*What to work on*
Give the lines again exactly as they appear, from the first line of the listing through the line containing "n$ \\ \hline", and omit every picture.
________________________________________
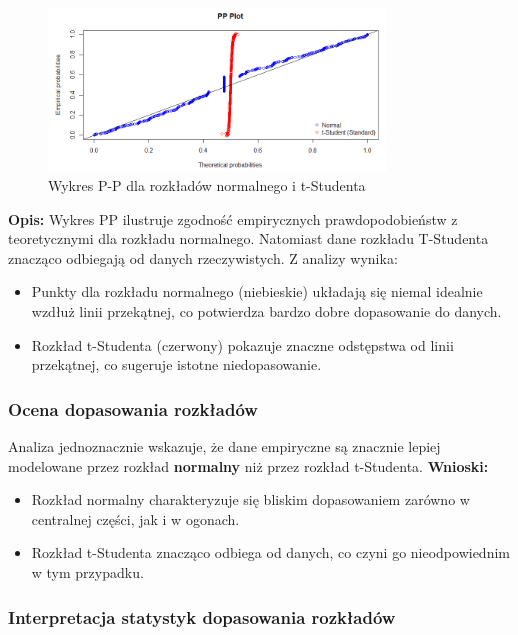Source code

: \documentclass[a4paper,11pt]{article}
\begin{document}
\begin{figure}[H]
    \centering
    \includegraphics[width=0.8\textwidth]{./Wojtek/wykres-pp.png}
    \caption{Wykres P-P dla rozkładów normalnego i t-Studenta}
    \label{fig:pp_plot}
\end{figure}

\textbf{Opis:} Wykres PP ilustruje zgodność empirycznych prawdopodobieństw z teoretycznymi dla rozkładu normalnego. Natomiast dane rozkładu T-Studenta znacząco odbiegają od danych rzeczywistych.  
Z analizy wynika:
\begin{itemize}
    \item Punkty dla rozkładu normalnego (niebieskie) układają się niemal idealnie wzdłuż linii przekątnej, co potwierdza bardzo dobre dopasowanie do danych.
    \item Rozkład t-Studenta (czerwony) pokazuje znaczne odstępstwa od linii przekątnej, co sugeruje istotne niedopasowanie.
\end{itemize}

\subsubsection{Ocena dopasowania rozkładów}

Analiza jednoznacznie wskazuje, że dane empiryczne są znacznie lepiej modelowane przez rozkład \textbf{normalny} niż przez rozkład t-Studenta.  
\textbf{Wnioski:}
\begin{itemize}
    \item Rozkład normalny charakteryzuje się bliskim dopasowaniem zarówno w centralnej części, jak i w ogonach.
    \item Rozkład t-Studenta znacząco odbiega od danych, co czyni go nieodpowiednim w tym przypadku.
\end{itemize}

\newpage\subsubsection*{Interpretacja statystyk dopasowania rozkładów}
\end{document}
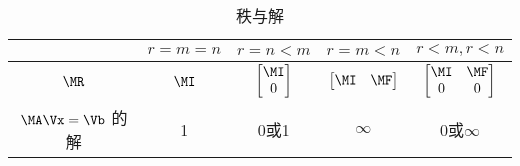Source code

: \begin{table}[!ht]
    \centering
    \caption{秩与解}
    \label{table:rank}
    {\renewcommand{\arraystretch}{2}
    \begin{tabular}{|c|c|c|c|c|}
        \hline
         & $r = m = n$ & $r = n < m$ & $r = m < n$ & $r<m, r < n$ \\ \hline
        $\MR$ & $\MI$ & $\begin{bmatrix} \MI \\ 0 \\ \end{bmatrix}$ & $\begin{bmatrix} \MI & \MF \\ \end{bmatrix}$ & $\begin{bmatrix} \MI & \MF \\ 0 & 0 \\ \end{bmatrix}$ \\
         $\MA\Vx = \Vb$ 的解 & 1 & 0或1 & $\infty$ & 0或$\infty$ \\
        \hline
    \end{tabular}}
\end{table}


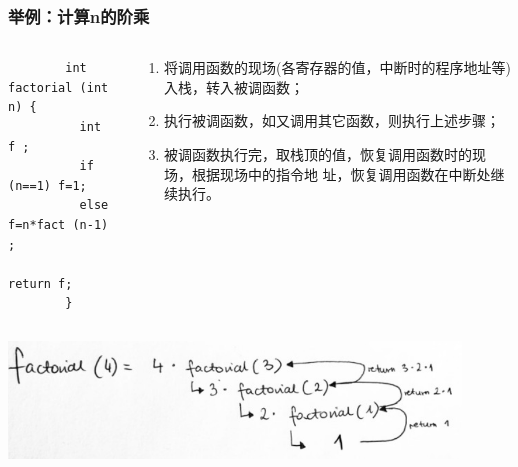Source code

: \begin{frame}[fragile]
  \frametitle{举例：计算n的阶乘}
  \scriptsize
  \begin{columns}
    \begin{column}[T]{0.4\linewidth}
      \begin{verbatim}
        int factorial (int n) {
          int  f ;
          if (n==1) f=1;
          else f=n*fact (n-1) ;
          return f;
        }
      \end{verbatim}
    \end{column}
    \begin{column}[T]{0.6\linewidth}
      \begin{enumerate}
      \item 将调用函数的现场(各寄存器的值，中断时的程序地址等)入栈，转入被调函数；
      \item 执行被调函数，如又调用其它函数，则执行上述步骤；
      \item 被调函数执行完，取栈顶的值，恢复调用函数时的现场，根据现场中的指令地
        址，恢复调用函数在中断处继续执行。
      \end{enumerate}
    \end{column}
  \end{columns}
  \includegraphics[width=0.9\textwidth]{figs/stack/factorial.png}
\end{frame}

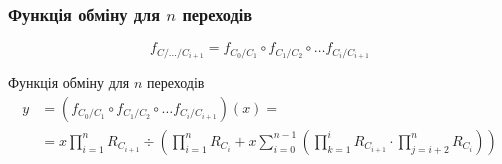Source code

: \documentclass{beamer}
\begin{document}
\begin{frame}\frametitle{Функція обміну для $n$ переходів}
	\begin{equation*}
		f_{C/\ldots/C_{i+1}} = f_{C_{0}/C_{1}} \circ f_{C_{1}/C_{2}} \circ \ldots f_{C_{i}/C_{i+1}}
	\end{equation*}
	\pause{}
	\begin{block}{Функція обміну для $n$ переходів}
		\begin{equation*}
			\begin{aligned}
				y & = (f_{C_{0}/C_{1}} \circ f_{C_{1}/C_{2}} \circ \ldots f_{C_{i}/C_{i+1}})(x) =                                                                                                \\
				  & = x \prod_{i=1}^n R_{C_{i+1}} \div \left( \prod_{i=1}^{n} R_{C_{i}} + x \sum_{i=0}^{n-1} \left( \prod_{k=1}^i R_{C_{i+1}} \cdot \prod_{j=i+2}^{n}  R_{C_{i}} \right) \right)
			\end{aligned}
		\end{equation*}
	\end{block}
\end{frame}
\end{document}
________________________________________
*Solution to this task*
Source code

: \documentclass[a4paper,11pt]{article}
\begin{document}
\begin{figure}[H]
    \centering
    \includegraphics[width=0.8\textwidth]{./Wojtek/wykres-pp.png}
    \caption{Wykres P-P dla rozkładów normalnego i t-Studenta}
    \label{fig:pp_plot}
\end{figure}

\textbf{Opis:} Wykres PP ilustruje zgodność empirycznych prawdopodobieństw z teoretycznymi dla rozkładu normalnego. Natomiast dane rozkładu T-Studenta znacząco odbiegają od danych rzeczywistych.  
Z analizy wynika:
\begin{itemize}
    \item Punkty dla rozkładu normalnego (niebieskie) układają się niemal idealnie wzdłuż linii przekątnej, co potwierdza bardzo dobre dopasowanie do danych.
    \item Rozkład t-Studenta (czerwony) pokazuje znaczne odstępstwa od linii przekątnej, co sugeruje istotne niedopasowanie.
\end{itemize}

\subsubsection{Ocena dopasowania rozkładów}

Analiza jednoznacznie wskazuje, że dane empiryczne są znacznie lepiej modelowane przez rozkład \textbf{normalny} niż przez rozkład t-Studenta.  
\textbf{Wnioski:}
\begin{itemize}
    \item Rozkład normalny charakteryzuje się bliskim dopasowaniem zarówno w centralnej części, jak i w ogonach.
    \item Rozkład t-Studenta znacząco odbiega od danych, co czyni go nieodpowiednim w tym przypadku.
\end{itemize}

\newpage\subsubsection*{Interpretacja statystyk dopasowania rozkładów}
\end{document}
Source code

: \begin{table}[!ht]
    \centering
    \caption{秩与解}
    \label{table:rank}
    {\renewcommand{\arraystretch}{2}
    \begin{tabular}{|c|c|c|c|c|}
        \hline
         & $r = m = n$ & $r = n < m$ & $r = m < n$ & $r<m, r < n$ \\ \hline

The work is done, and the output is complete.